**Exercise requirements**
Would you restate the entries below word for word, leaving out the images?

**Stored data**
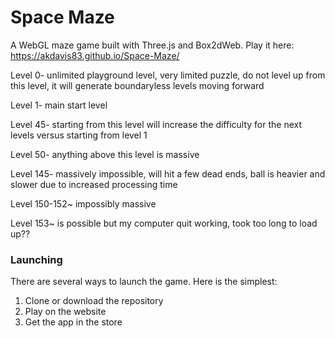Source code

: # Space Maze

A WebGL maze game built with Three.js and Box2dWeb. Play it here: https://akdavis83.github.io/Space-Maze/

Level 0- unlimited playground level, very limited puzzle, do not level up from this level, it will generate boundaryless levels moving forward

Level 1- main start level

Level 45- starting from this level will increase the difficulty for the next levels versus starting from level 1

Level 50- anything above this level is massive

Level 145- massively impossible, will hit a few dead ends, ball is heavier and slower due to increased processing time

Level 150-152~ impossibly massive

Level 153~ is possible but my computer quit working, took too long to load up??

### Launching

There are several ways to launch the game. Here is the simplest:

1. Clone or download the repository
2. Play on the website
3. Get the app in the store
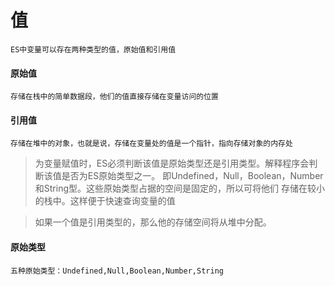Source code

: # 值
    ES中变量可以存在两种类型的值，原始值和引用值
#### 原始值
    存储在栈中的简单数据段，他们的值直接存储在变量访问的位置
#### 引用值
    存储在堆中的对象，也就是说，存储在变量处的值是一个指针，指向存储对象的内存处
> 为变量赋值时，ES必须判断该值是原始类型还是引用类型。解释程序会判断该值是否为ES原始类型之一。
  即Undefined，Null，Boolean，Number和String型。这些原始类型占据的空间是固定的，所以可将他们
  存储在较小的栈中。这样便于快速查询变量的值

> 如果一个值是引用类型的，那么他的存储空间将从堆中分配。

#### 原始类型
    五种原始类型：Undefined,Null,Boolean,Number,String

**Answer section**
Source code

: # Space Maze

A WebGL maze game built with Three.js and Box2dWeb. Play it here: https://akdavis83.github.io/Space-Maze/

Level 0- unlimited playground level, very limited puzzle, do not level up from this level, it will generate boundaryless levels moving forward

Level 1- main start level

Level 45- starting from this level will increase the difficulty for the next levels versus starting from level 1

Level 50- anything above this level is massive

Level 145- massively impossible, will hit a few dead ends, ball is heavier and slower due to increased processing time

Level 150-152~ impossibly massive

Level 153~ is possible but my computer quit working, took too long to load up??

### Launching

There are several ways to launch the game. Here is the simplest:

1. Clone or download the repository
2. Play on the website
3. Get the app in the store
Source code

: # 值
    ES中变量可以存在两种类型的值，原始值和引用值
#### 原始值
    存储在栈中的简单数据段，他们的值直接存储在变量访问的位置
#### 引用值
    存储在堆中的对象，也就是说，存储在变量处的值是一个指针，指向存储对象的内存处
> 为变量赋值时，ES必须判断该值是原始类型还是引用类型。解释程序会判断该值是否为ES原始类型之一。
  即Undefined，Null，Boolean，Number和String型。这些原始类型占据的空间是固定的，所以可将他们
  存储在较小的栈中。这样便于快速查询变量的值

> 如果一个值是引用类型的，那么他的存储空间将从堆中分配。

#### 原始类型
    五种原始类型：Undefined,Null,Boolean,Number,String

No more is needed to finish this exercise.